Hugh nodded. Pete Lawson would have made sure that any mail from Zoe didn’t reach Hugh. He’d probably thought he was helping. “Yeah, I guess.”
“But I called.” Her voice held no accusation; it was a simple statement of fact.
“I know. But, Zoe, I was doing what I thought was best. They told me it would be better for your recovery if I didn’t speak to you. And…” Oh, this was hard. On a scale of one to ten, this sucked pole.
“You still believed what Jason told you.”
It sounded so juvenile now. Hell, it had been juvenile at the time, he’d just been too young to realize it.
“What is Jason up to these days?” Zoe asked mildly.
“Accountant. Married, with a kid, I think. Lives in Melbourne. I don’t see him much. He came out here a couple of years ago to visit the winery—that was probably the last time.”
“You guys were best friends.”
“Yeah.” The friendship hadn’t survived Zoe’s betrayal—fictional or otherwise. And it certainly hadn’t survived Hugh’s guilt. He and Jason had stopped being friends the day after Zoe’s collapse.
“I didn’t, you know. Not with him. Not with anyone else when we were together. Just in case you were still wondering.” She sounded so calm.
Hugh managed a tight smile. “I wasn’t.” Although, if he was honest he’d never been completely sure. Jason was full of shit, but Zoe had earned her bad-girl reputation. And she’d been the first—and only—girl Hugh had lost his heart to. Even the idea of her infidelity had been enough to send a blood haze over his vision. His teenage rage had been a scary thing—to both himself and Zoe, he was sure.

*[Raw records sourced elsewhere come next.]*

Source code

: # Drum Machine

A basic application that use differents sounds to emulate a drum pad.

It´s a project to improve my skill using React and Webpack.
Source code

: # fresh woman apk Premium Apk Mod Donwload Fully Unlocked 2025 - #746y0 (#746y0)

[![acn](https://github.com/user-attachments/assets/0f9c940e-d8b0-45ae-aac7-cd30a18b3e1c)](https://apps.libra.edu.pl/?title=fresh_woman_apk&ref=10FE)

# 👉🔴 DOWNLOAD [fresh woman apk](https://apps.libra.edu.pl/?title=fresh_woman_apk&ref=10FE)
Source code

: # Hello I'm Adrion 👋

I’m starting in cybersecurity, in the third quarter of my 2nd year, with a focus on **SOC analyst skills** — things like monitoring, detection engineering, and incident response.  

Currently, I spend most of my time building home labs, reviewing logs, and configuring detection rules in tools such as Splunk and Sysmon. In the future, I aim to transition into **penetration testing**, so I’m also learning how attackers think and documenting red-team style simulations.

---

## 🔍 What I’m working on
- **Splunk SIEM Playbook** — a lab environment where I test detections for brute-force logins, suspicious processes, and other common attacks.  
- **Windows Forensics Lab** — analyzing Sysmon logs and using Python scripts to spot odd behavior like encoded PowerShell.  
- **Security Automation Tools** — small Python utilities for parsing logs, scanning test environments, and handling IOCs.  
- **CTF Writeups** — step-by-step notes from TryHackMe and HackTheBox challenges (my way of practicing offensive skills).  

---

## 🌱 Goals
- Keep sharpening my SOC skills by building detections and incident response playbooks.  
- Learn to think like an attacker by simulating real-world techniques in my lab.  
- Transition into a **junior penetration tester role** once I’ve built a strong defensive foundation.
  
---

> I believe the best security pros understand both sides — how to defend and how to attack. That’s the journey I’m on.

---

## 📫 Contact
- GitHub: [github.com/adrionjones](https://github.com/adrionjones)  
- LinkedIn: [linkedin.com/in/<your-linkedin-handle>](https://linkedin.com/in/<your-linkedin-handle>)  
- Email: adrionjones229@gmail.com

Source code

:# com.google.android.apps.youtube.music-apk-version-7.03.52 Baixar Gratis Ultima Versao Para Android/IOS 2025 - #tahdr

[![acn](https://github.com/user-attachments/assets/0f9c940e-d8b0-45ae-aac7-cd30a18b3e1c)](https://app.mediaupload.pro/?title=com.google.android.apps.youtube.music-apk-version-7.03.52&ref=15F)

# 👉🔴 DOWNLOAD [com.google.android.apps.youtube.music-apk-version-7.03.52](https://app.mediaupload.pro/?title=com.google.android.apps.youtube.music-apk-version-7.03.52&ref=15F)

“But you were fine,” he said, deliberately not making it a question, ready for this conversation to end. Zoe’s still countenance and her calm, monotone voice were becoming unnerving.
She gave a strange, bleak laugh. “Oh, I don’t think I was ever fine again, actually. But I get by.”
Ah, shit. Had he intended this conversation to make him feel better? Because that hadn’t happened so far.
“Did you cut yourself again? Or was it something else?” The question blurted itself out without Hugh’s conscious permission. “Sorry, you don’t have to answer that.”
For the first time, her Stepford-wife-like composure seemed to slip. “What do you mean?”
“Nothing. Sorry, I shouldn’t have asked.”